Intel is well into R&D on hyperscaled 7nm and even 5nm (full volume shrinks) But what the idiot squads of analysts don't understand is that somewhere between 10 nm and 3nm the shrinking stops. An atom
is only 0.1 nm in diameter. You certainly won't get to transistors smaller than an atom. 1000 atoms in a transistor is probably the limit for CMOS based tech..that's 1nm, and it won't be cost effective. I don;t care if you use EUV, Xrays, GammaRays or quarks to manufacture it...Moores Law ends and it is ending now.
You can take that to the bank, but you will have competition claiming "0.1 nm" since there are atoms on their processors that are that small.
Oh No..the sky is falling on Intel again!!!
They'll be bankrupt in a year!!! Can't compete..their (only delivered-in-small-beta-quantities) of 10nm silicon (that's 10nmx10nmx10nm) can't possible compete with the (only-promised-to-deliver) 7nm of the likes of glofo (that's 7nmx14nmx20nm). What will we do??? Omigod, the sages of Dermijian, Ragson, Aessa, are pumping out the sputem on Intel. We'll all be killed!!!! Wiped out in a few quarters... And, what oh what will we do without that CEO BK??? How horrible that he got MeTooed out on his keesters leaving us rudderless with no leadership..what will happen to all those drone shows??? Will AMD steal drone shows from Intel's future??? Omigod...It's hopeless..we're all ruined...
But almost time to start selling puts again.
Yepp..a great quarter, but now the cacademons, Ragson and his wrecking crew, will start whacking away. I think $42 is in the cards.
This is the new upside down world of ninnys who don't know anything. Intel 10 nm is better than product B's 7nm, but never mind.
Of course this has nothing to do with President Traitor's new
tariff policy. Why the Europeans should just roll over for that one.
I bet you'll see a lot more of these "socialist" policies kick in
responding to Traitor's policies. I bet Google gets great treatment from our dear esteemed brother Putin.
Oops. pardon me, I meant "Trump" and not "Traitor" . My finger slipped on the keyboard... it's sort of a double negative.
So guys, please tell me how the wheels are coming off Intel today. My day is not complete without Grave or Unkwn or Colonel Sarah (maybe even Phud, but that's scraping the bottom of the cask) or other of you intellectuals telling me that 10nm is a disaster, all the other foundries are whipping Intel in Data Center, the PC is dead, APPL is finished with Intel, that AMD is eating Intel's lunch, too much diversity, etc etc etc etc etc.
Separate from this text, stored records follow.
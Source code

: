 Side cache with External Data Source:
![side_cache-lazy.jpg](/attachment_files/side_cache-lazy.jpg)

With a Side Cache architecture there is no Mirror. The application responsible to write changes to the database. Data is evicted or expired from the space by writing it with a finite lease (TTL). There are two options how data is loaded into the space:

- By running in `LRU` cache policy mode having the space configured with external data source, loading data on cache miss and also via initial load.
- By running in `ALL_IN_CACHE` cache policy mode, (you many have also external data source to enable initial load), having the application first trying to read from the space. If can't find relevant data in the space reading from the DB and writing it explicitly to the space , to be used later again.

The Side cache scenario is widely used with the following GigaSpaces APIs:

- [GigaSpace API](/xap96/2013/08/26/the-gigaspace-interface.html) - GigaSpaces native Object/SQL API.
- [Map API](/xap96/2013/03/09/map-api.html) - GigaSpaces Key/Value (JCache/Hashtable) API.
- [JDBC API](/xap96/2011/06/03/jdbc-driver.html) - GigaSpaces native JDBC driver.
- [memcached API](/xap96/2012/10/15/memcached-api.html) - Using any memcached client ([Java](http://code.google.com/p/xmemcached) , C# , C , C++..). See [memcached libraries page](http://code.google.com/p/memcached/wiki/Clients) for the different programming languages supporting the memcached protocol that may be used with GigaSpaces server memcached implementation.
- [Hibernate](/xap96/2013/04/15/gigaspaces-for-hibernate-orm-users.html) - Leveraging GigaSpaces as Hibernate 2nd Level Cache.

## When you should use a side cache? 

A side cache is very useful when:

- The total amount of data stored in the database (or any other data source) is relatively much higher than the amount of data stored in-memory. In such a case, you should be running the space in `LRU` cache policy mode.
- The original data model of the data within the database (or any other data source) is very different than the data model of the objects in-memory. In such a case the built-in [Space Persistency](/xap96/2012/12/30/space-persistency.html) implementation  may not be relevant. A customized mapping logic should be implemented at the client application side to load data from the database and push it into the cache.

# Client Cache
I need my fix of Intel horror stories, and that's why I keep coming back in here for more. Hopefully you can be a little more creative today and dream up a new plot. Maybe Charlie Demerjian has cooked up some new rumors that you can spread in here? Or maybe just recite some of Rasgon old diatribes? I need my Intel horror fix... c'mon, bring it on.